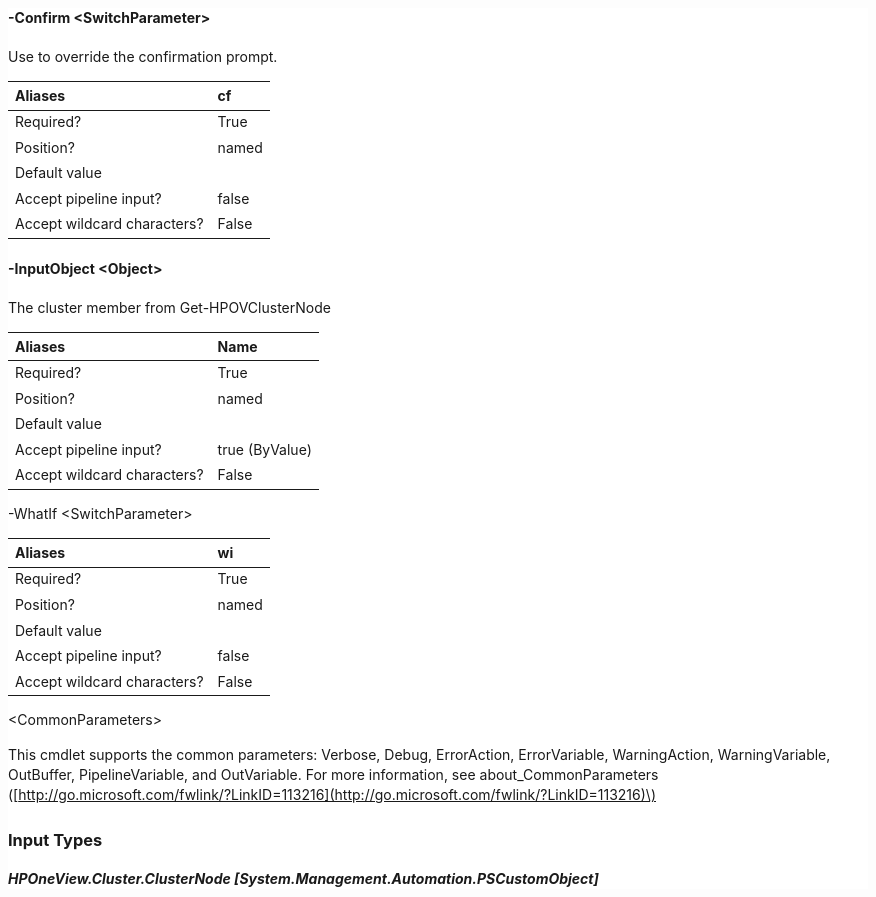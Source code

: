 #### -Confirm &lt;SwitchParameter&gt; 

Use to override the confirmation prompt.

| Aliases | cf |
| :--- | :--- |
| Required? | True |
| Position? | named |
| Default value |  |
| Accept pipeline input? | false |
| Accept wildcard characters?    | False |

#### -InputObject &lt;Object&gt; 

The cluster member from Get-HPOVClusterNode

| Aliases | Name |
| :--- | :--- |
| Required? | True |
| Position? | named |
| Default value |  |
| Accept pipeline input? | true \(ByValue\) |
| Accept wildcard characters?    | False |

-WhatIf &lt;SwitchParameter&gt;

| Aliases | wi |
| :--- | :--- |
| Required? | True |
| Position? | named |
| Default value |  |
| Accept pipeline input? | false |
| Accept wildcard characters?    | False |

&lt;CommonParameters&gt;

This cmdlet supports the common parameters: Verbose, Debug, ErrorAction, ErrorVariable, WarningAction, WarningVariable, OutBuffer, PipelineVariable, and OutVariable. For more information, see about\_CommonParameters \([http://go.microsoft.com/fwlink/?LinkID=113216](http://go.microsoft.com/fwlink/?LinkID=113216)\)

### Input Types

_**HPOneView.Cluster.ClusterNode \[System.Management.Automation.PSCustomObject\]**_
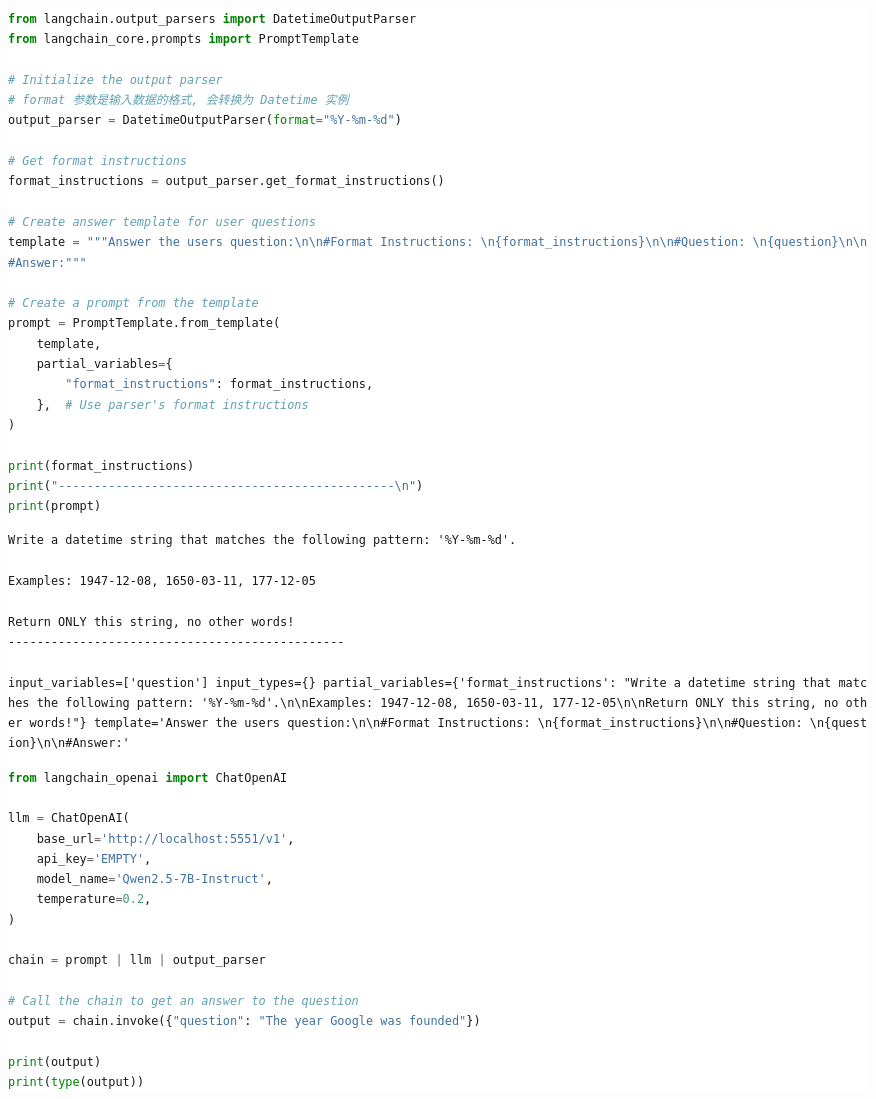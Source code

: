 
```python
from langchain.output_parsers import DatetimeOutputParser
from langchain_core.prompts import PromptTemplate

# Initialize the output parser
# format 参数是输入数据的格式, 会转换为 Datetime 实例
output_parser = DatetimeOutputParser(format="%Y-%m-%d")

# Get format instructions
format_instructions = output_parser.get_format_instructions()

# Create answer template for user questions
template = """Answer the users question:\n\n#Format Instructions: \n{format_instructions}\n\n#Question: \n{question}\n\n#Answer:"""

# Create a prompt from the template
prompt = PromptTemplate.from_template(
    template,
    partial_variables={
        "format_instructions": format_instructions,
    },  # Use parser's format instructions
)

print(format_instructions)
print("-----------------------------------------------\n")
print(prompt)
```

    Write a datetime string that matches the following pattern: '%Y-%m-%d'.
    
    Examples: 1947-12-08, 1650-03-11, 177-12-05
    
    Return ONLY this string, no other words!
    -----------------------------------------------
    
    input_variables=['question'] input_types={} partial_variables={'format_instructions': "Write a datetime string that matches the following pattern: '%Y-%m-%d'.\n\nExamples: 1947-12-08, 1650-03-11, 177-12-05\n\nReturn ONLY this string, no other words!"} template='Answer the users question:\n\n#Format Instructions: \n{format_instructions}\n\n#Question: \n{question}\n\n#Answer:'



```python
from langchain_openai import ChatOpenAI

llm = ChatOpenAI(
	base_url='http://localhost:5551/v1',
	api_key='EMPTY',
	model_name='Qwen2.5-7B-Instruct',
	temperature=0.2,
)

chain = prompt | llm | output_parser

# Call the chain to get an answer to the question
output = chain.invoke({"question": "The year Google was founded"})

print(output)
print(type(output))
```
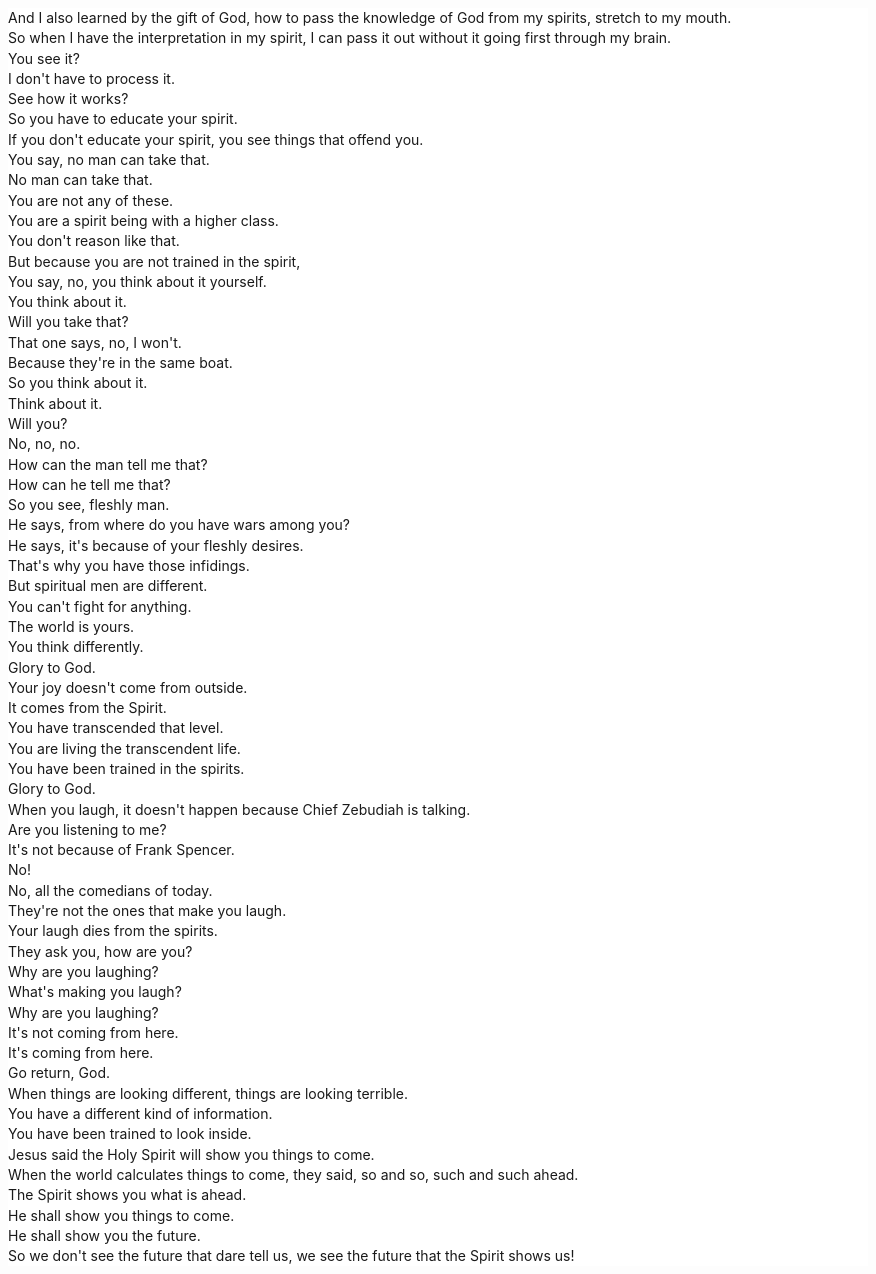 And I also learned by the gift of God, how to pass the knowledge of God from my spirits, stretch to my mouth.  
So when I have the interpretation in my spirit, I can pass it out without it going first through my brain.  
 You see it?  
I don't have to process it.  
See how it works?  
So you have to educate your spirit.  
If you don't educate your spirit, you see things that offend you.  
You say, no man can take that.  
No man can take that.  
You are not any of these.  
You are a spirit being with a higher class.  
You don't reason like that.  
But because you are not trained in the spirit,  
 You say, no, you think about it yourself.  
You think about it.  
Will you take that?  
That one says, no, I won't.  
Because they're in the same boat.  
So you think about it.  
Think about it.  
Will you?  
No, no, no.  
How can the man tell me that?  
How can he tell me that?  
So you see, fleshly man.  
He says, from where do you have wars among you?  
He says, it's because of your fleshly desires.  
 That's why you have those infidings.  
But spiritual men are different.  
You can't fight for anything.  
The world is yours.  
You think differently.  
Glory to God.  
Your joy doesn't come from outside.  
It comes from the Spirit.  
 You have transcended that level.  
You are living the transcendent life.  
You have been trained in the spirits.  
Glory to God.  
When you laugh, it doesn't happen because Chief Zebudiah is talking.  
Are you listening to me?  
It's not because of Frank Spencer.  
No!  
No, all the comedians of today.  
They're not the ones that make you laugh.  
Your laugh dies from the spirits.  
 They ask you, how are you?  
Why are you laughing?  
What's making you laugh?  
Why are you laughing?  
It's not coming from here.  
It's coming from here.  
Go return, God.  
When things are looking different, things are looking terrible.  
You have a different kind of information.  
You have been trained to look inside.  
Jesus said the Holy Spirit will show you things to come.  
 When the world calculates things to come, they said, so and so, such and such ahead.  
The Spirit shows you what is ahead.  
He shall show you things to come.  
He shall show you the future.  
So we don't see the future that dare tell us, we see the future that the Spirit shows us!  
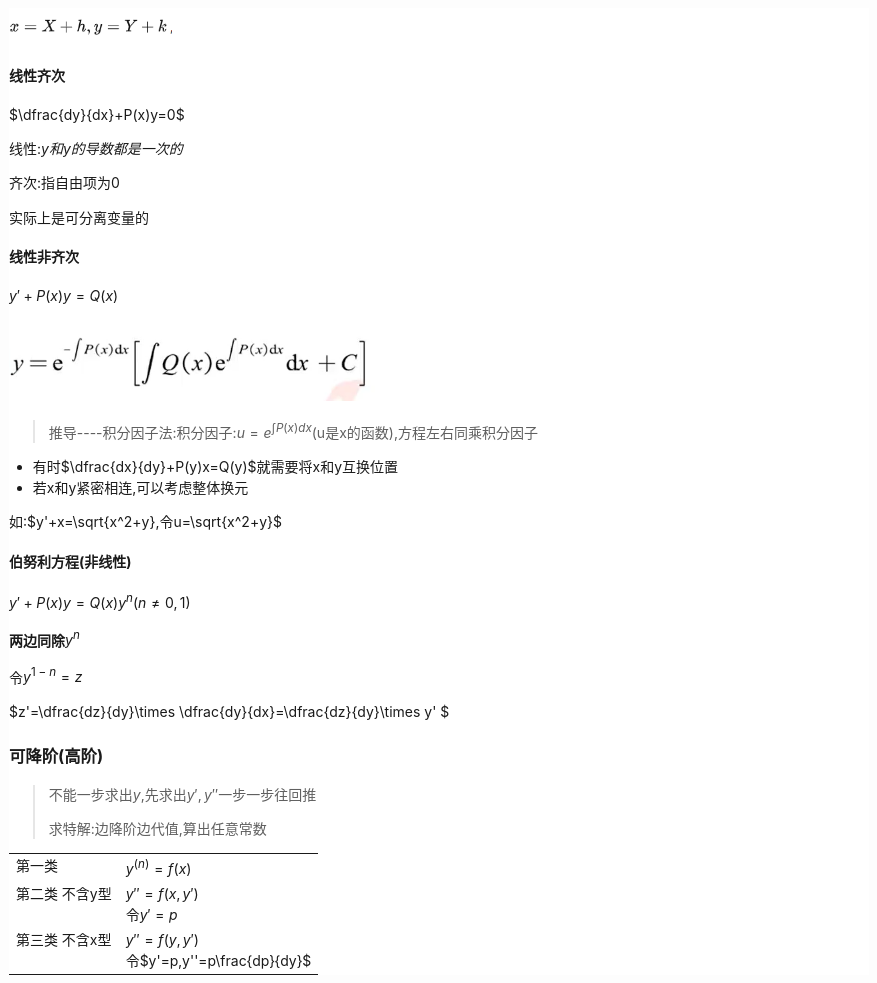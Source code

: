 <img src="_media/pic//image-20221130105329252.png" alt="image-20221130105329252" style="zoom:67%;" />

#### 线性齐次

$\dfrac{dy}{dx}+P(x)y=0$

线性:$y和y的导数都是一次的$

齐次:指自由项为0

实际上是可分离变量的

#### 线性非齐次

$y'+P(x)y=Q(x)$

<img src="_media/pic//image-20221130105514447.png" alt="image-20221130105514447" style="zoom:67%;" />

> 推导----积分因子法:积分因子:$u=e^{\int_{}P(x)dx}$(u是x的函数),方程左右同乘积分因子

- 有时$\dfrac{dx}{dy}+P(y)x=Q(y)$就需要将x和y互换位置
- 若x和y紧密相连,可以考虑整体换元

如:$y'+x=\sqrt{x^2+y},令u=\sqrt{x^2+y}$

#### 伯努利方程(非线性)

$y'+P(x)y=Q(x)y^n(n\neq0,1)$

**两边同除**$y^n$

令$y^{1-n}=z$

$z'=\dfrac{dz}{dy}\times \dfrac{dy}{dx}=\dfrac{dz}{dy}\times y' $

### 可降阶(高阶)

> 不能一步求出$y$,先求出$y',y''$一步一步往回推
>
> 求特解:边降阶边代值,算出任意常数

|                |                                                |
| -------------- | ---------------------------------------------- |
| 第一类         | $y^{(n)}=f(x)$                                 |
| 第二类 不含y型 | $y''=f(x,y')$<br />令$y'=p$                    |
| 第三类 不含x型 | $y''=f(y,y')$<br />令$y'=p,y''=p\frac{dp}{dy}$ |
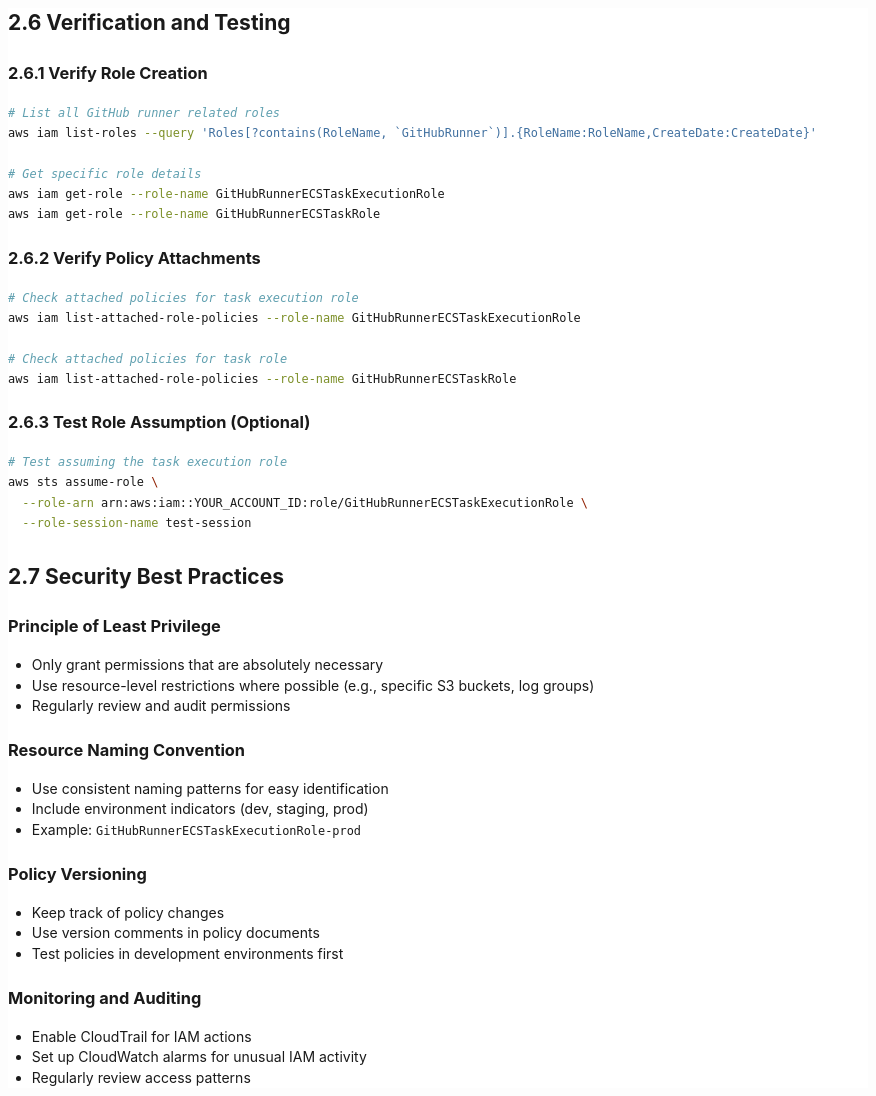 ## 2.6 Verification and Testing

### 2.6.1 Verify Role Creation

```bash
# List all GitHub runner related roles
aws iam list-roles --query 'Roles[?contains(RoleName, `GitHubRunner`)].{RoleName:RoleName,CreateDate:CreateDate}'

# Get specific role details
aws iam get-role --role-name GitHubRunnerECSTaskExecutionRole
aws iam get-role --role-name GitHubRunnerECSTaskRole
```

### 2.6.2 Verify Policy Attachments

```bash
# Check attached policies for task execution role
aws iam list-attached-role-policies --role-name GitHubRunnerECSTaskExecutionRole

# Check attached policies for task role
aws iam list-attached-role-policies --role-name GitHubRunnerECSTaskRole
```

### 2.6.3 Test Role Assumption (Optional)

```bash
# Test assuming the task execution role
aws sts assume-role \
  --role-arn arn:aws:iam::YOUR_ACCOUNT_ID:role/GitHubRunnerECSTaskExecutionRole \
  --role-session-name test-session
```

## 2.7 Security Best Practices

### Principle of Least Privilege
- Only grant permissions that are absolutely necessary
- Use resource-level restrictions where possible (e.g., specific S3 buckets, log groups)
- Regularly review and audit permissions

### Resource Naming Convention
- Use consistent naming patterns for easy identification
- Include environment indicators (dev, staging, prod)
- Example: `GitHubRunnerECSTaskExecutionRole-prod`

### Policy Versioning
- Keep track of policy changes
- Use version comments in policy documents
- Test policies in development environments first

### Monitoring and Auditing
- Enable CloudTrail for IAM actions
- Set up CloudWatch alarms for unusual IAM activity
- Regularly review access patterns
──────
EXERCISE DETAILS:
Copy the data word for word and omit every picture.

SOLUTION TO THIS PROBLEM:
Source code

: #### -Confirm &lt;SwitchParameter&gt; 

Use to override the confirmation prompt.

| Aliases | cf |
| :--- | :--- |
| Required? | True |
| Position? | named |
| Default value |  |
| Accept pipeline input? | false |
| Accept wildcard characters?    | False |

#### -InputObject &lt;Object&gt; 

The cluster member from Get-HPOVClusterNode

| Aliases | Name |
| :--- | :--- |
| Required? | True |
| Position? | named |
| Default value |  |
| Accept pipeline input? | true \(ByValue\) |
| Accept wildcard characters?    | False |

-WhatIf &lt;SwitchParameter&gt;

| Aliases | wi |
| :--- | :--- |
| Required? | True |
| Position? | named |
| Default value |  |
| Accept pipeline input? | false |
| Accept wildcard characters?    | False |

&lt;CommonParameters&gt;

This cmdlet supports the common parameters: Verbose, Debug, ErrorAction, ErrorVariable, WarningAction, WarningVariable, OutBuffer, PipelineVariable, and OutVariable. For more information, see about\_CommonParameters \([http://go.microsoft.com/fwlink/?LinkID=113216](http://go.microsoft.com/fwlink/?LinkID=113216)\)

### Input Types

_**HPOneView.Cluster.ClusterNode \[System.Management.Automation.PSCustomObject\]**_
Source code

: 
```python
from langchain.output_parsers import DatetimeOutputParser
from langchain_core.prompts import PromptTemplate

# Initialize the output parser
# format 参数是输入数据的格式, 会转换为 Datetime 实例
output_parser = DatetimeOutputParser(format="%Y-%m-%d")

# Get format instructions
format_instructions = output_parser.get_format_instructions()

# Create answer template for user questions
template = """Answer the users question:\n\n#Format Instructions: \n{format_instructions}\n\n#Question: \n{question}\n\n#Answer:"""

# Create a prompt from the template
prompt = PromptTemplate.from_template(
    template,
    partial_variables={
        "format_instructions": format_instructions,
    },  # Use parser's format instructions
)

print(format_instructions)
print("-----------------------------------------------\n")
print(prompt)
```

    Write a datetime string that matches the following pattern: '%Y-%m-%d'.
    
    Examples: 1947-12-08, 1650-03-11, 177-12-05
    
    Return ONLY this string, no other words!
    -----------------------------------------------
    
    input_variables=['question'] input_types={} partial_variables={'format_instructions': "Write a datetime string that matches the following pattern: '%Y-%m-%d'.\n\nExamples: 1947-12-08, 1650-03-11, 177-12-05\n\nReturn ONLY this string, no other words!"} template='Answer the users question:\n\n#Format Instructions: \n{format_instructions}\n\n#Question: \n{question}\n\n#Answer:'



```python
from langchain_openai import ChatOpenAI

llm = ChatOpenAI(
	base_url='http://localhost:5551/v1',
	api_key='EMPTY',
	model_name='Qwen2.5-7B-Instruct',
	temperature=0.2,
)

chain = prompt | llm | output_parser

# Call the chain to get an answer to the question
output = chain.invoke({"question": "The year Google was founded"})

print(output)
print(type(output))
```
 And I also learned by the gift of God, how to pass the knowledge of God from my spirits, stretch to my mouth.  
So when I have the interpretation in my spirit, I can pass it out without it going first through my brain.  
 You see it?  
I don't have to process it.  
See how it works?  
So you have to educate your spirit.  
If you don't educate your spirit, you see things that offend you.  
You say, no man can take that.  
No man can take that.  
You are not any of these.  
You are a spirit being with a higher class.  
You don't reason like that.  
But because you are not trained in the spirit,  
 You say, no, you think about it yourself.  
You think about it.  
Will you take that?  
That one says, no, I won't.  
Because they're in the same boat.  
So you think about it.  
Think about it.  
Will you?  
No, no, no.  
How can the man tell me that?  
How can he tell me that?  
So you see, fleshly man.  
He says, from where do you have wars among you?  
He says, it's because of your fleshly desires.  
 That's why you have those infidings.  
But spiritual men are different.  
You can't fight for anything.  
The world is yours.  
You think differently.  
Glory to God.  
Your joy doesn't come from outside.  
It comes from the Spirit.  
 You have transcended that level.  
You are living the transcendent life.  
You have been trained in the spirits.  
Glory to God.  
When you laugh, it doesn't happen because Chief Zebudiah is talking.  
Are you listening to me?  
It's not because of Frank Spencer.  
No!  
No, all the comedians of today.  
They're not the ones that make you laugh.  
Your laugh dies from the spirits.  
 They ask you, how are you?  
Why are you laughing?  
What's making you laugh?  
Why are you laughing?  
It's not coming from here.  
It's coming from here.  
Go return, God.  
When things are looking different, things are looking terrible.  
You have a different kind of information.  
You have been trained to look inside.  
Jesus said the Holy Spirit will show you things to come.  
 When the world calculates things to come, they said, so and so, such and such ahead.  
The Spirit shows you what is ahead.  
He shall show you things to come.  
He shall show you the future.  
So we don't see the future that dare tell us, we see the future that the Spirit shows us!  
Source code

: <img src="_media/pic//image-20221130105329252.png" alt="image-20221130105329252" style="zoom:67%;" />

#### 线性齐次

$\dfrac{dy}{dx}+P(x)y=0$

线性:$y和y的导数都是一次的$

齐次:指自由项为0

实际上是可分离变量的

#### 线性非齐次

$y'+P(x)y=Q(x)$

<img src="_media/pic//image-20221130105514447.png" alt="image-20221130105514447" style="zoom:67%;" />

> 推导----积分因子法:积分因子:$u=e^{\int_{}P(x)dx}$(u是x的函数),方程左右同乘积分因子

- 有时$\dfrac{dx}{dy}+P(y)x=Q(y)$就需要将x和y互换位置
- 若x和y紧密相连,可以考虑整体换元

如:$y'+x=\sqrt{x^2+y},令u=\sqrt{x^2+y}$

#### 伯努利方程(非线性)

$y'+P(x)y=Q(x)y^n(n\neq0,1)$

**两边同除**$y^n$

令$y^{1-n}=z$

$z'=\dfrac{dz}{dy}\times \dfrac{dy}{dx}=\dfrac{dz}{dy}\times y' $

### 可降阶(高阶)

> 不能一步求出$y$,先求出$y',y''$一步一步往回推
>
> 求特解:边降阶边代值,算出任意常数

|                |                                                |
| -------------- | ---------------------------------------------- |
| 第一类         | $y^{(n)}=f(x)$                                 |
| 第二类 不含y型 | $y''=f(x,y')$<br />令$y'=p$                    |
| 第三类 不含x型 | $y''=f(y,y')$<br />令$y'=p,y''=p\frac{dp}{dy}$ |
 ## 2.6 Verification and Testing

### 2.6.1 Verify Role Creation

```bash
# List all GitHub runner related roles
aws iam list-roles --query 'Roles[?contains(RoleName, `GitHubRunner`)].{RoleName:RoleName,CreateDate:CreateDate}'

# Get specific role details
aws iam get-role --role-name GitHubRunnerECSTaskExecutionRole
aws iam get-role --role-name GitHubRunnerECSTaskRole
```

### 2.6.2 Verify Policy Attachments

```bash
# Check attached policies for task execution role
aws iam list-attached-role-policies --role-name GitHubRunnerECSTaskExecutionRole

# Check attached policies for task role
aws iam list-attached-role-policies --role-name GitHubRunnerECSTaskRole
```

### 2.6.3 Test Role Assumption (Optional)

```bash
# Test assuming the task execution role
aws sts assume-role \
  --role-arn arn:aws:iam::YOUR_ACCOUNT_ID:role/GitHubRunnerECSTaskExecutionRole \
  --role-session-name test-session
```

## 2.7 Security Best Practices

### Principle of Least Privilege
- Only grant permissions that are absolutely necessary
- Use resource-level restrictions where possible (e.g., specific S3 buckets, log groups)
- Regularly review and audit permissions

### Resource Naming Convention
- Use consistent naming patterns for easy identification
- Include environment indicators (dev, staging, prod)
- Example: `GitHubRunnerECSTaskExecutionRole-prod`

### Policy Versioning
- Keep track of policy changes
- Use version comments in policy documents
- Test policies in development environments first

### Monitoring and Auditing
- Enable CloudTrail for IAM actions
- Set up CloudWatch alarms for unusual IAM activity
- Regularly review access patterns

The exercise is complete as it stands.